Esta é uma parte do debate em que os dois lados concordam em pelo menos alguns dos fatos, se não em seu significado. Os opositores do aborto às vezes enfatizam que Roe reduziu a população de americanos não brancos. “Uma porcentagem altamente desproporcional de fetos abortados são negros”, escreveu o juiz Samuel Alito no projeto de parecer vazado que exige derrubar Roe.
Em grande parte do Sul – incluindo Mississippi, Geórgia, Texas, Alabama, Carolina do Norte, Flórida, Tennessee e Arkansas – mais da metade das mulheres que fizeram um aborto em 2019 eram negras ou hispânicas, de acordo com o CDC. mulheres mais jovens, com quase 40% em todo o país com menos de 25 anos.

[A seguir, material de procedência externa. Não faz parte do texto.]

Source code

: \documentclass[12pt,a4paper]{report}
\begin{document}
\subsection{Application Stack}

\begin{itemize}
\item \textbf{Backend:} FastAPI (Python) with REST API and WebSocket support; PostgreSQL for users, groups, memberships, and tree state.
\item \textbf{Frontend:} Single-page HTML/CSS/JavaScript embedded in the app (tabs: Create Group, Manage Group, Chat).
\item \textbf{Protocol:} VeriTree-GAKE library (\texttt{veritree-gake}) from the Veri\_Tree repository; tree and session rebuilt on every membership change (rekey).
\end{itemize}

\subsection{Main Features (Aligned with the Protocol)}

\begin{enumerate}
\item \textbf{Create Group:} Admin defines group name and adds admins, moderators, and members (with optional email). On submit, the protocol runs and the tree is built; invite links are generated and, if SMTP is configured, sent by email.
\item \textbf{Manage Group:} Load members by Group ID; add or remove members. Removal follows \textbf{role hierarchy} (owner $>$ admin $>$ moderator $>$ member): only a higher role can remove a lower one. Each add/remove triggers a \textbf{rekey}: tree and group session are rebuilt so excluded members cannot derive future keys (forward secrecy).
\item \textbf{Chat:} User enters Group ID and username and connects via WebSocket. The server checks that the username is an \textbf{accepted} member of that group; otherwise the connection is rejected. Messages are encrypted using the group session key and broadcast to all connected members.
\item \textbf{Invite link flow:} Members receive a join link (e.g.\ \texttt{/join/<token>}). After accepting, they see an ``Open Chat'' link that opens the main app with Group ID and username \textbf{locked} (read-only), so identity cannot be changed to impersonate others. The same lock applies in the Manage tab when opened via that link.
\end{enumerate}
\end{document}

“São pessoas que podem estar trabalhando em empregos que não pagam bem ou podem estar na escola”, disse Kari White, da Universidade do Texas em Austin, ao The Times. “Eles podem sentir que não têm recursos para criar um filho.”
A linha de fundo
A derrubada de Roe seria uma mudança legal radical. Mas isso não acabaria com a luta política sobre o aborto mais do que Roe fez.

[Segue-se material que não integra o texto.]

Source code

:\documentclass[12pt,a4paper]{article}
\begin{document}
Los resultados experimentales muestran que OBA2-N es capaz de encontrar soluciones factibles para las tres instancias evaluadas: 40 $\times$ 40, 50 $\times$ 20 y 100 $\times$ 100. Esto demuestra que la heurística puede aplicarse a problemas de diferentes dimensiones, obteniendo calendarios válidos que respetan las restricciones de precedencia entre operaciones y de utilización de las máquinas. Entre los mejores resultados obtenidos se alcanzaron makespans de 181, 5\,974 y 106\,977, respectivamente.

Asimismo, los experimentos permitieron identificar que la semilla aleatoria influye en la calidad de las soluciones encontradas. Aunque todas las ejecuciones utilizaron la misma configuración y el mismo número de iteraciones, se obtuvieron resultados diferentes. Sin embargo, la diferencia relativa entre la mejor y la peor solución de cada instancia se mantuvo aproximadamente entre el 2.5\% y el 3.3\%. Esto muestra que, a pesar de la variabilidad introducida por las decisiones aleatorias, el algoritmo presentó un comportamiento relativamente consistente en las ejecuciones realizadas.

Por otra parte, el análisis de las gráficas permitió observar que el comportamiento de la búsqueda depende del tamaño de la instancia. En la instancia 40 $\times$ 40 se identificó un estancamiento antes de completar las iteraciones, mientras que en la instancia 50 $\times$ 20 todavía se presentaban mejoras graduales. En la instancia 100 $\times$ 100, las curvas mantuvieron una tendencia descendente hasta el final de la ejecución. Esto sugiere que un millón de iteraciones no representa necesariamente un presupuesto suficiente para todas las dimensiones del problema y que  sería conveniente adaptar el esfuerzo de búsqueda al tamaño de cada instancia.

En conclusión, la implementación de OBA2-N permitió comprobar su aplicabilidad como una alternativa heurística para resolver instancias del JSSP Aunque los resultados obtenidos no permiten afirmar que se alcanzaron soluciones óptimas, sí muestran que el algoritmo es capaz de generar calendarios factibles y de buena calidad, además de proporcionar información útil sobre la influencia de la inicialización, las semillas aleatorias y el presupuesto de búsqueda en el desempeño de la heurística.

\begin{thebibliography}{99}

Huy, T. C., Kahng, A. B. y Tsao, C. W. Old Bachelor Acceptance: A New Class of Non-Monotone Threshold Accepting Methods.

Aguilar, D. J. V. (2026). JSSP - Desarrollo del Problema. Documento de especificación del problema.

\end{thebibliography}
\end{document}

Por décadas, os opositores do aborto vêm tentando restringir o acesso ao aborto, e muitas vezes tiveram sucesso em estados governados por republicanos. Se Roe caísse, os defensores do acesso ao aborto continuariam seus esforços, inclusive nos estados que proibiam o aborto. E a ascensão do aborto medicamentoso tornou possível uma estratégia que não existia décadas atrás.
E se? Emily Bazelon pergunta se os direitos ao aborto poderiam ter sido mais duradouros se mais defensores tivessem enfatizado a igualdade das mulheres em vez do direito à privacidade.